WORK TASK: Report each line of the entries below that has the word "short" in it.

[Collected data]
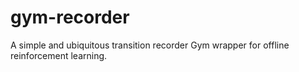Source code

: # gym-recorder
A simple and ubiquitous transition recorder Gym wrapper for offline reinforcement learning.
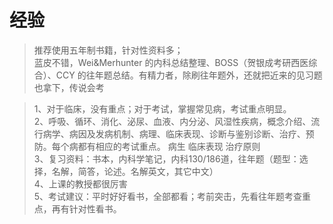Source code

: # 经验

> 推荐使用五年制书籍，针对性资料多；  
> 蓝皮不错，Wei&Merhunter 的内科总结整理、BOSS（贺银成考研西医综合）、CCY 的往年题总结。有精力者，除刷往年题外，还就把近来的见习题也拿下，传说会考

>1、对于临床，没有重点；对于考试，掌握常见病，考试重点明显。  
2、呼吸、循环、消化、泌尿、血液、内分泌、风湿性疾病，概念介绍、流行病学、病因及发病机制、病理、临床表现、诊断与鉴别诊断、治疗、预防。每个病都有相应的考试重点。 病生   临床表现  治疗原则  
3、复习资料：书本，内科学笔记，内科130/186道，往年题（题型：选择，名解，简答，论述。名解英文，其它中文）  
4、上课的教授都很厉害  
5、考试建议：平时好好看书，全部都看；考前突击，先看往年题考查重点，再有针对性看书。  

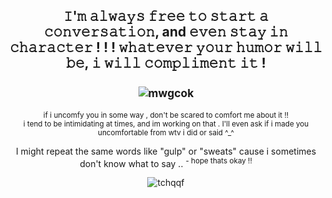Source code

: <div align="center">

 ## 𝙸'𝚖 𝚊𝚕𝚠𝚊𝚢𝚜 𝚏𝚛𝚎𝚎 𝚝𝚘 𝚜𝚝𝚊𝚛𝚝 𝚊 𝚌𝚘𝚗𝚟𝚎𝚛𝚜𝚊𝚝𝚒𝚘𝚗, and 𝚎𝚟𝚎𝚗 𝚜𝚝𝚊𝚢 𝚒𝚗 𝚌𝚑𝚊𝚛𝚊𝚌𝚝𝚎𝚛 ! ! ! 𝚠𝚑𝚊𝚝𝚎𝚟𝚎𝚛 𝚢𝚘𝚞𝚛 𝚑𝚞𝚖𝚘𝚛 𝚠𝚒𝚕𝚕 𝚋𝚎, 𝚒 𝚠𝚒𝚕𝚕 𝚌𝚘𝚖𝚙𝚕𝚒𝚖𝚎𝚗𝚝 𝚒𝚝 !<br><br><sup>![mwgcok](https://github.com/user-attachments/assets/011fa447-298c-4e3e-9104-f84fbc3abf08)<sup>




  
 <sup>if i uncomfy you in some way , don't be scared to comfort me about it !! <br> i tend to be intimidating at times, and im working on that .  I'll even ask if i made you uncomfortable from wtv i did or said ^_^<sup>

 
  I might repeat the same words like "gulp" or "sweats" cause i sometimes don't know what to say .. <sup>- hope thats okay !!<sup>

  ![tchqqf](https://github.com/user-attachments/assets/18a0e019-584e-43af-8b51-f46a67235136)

* * *

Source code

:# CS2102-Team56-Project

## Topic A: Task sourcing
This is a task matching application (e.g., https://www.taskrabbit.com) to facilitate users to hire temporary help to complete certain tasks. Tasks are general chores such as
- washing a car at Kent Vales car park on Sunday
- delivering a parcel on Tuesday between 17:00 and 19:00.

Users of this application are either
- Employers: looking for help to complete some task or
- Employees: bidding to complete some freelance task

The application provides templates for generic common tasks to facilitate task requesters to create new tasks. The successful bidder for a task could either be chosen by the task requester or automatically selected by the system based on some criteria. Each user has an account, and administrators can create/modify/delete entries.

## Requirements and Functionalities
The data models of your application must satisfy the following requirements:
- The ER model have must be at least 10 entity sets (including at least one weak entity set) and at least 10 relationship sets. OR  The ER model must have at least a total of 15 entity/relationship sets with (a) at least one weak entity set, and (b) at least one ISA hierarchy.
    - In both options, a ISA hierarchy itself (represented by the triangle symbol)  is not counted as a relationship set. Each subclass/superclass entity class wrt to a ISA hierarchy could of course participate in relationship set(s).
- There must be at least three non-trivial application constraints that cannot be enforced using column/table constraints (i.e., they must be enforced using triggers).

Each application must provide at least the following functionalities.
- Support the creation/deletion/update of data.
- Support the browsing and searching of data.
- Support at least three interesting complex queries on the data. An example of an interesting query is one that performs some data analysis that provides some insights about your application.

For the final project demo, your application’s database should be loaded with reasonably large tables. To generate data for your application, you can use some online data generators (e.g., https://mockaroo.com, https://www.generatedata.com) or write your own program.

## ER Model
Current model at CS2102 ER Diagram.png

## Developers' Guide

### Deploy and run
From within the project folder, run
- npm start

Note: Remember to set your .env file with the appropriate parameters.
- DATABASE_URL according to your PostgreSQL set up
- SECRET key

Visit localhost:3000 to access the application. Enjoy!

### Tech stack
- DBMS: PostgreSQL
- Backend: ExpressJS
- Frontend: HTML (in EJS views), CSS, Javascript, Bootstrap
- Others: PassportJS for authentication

...

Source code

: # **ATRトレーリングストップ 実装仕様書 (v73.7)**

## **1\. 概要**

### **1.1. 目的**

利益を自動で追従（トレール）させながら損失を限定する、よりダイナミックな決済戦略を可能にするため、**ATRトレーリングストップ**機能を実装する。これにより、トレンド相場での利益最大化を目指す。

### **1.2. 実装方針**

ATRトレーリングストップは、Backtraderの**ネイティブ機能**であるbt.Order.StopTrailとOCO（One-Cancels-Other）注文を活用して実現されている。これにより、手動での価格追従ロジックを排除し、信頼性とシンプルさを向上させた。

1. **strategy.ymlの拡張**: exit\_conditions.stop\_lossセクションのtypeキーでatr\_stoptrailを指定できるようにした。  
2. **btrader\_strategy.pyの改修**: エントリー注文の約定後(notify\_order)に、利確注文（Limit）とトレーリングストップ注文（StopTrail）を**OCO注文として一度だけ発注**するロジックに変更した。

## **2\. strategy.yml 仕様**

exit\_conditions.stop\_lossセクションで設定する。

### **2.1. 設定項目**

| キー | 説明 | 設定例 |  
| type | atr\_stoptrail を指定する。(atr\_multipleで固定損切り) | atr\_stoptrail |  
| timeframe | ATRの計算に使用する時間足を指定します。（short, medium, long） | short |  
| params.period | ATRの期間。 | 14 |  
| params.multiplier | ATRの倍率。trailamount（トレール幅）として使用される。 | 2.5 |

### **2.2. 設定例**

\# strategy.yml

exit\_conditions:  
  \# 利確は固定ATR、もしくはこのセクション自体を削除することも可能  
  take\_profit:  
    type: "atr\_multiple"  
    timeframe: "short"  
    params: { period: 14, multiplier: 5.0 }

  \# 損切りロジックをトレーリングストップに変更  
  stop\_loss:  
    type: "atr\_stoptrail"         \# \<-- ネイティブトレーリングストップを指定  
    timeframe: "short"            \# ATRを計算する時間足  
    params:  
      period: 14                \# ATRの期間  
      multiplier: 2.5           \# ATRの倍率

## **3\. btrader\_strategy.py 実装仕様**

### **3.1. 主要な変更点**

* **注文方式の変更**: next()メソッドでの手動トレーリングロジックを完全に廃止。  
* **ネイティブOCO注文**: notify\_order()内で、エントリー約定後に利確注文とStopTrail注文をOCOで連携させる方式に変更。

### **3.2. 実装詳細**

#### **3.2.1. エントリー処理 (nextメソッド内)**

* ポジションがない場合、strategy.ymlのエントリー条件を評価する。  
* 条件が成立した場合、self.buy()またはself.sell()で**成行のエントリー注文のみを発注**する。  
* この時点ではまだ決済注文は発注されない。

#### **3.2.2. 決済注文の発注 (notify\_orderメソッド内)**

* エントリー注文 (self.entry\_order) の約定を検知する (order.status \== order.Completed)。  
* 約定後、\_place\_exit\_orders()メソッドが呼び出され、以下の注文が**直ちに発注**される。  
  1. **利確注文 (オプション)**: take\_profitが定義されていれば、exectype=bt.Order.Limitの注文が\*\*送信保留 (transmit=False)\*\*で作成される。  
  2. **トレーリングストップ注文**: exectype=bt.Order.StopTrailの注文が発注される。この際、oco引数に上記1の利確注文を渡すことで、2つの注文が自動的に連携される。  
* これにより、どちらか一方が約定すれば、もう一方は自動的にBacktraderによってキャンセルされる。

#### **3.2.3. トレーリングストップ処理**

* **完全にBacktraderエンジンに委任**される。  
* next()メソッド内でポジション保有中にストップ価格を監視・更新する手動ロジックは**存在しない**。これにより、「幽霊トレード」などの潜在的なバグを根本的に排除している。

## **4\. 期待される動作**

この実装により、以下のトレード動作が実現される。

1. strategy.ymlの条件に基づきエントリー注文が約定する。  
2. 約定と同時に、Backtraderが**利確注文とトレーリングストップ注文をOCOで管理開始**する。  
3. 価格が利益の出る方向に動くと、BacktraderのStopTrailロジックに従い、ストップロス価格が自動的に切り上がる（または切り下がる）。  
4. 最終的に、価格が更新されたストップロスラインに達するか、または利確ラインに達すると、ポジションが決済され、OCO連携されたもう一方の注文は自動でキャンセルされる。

REPLY TO THE EXERCISE:
| timeframe | ATRの計算に使用する時間足を指定します。（short, medium, long） | short |  
    timeframe: "short"  
    timeframe: "short"            \# ATRを計算する時間足  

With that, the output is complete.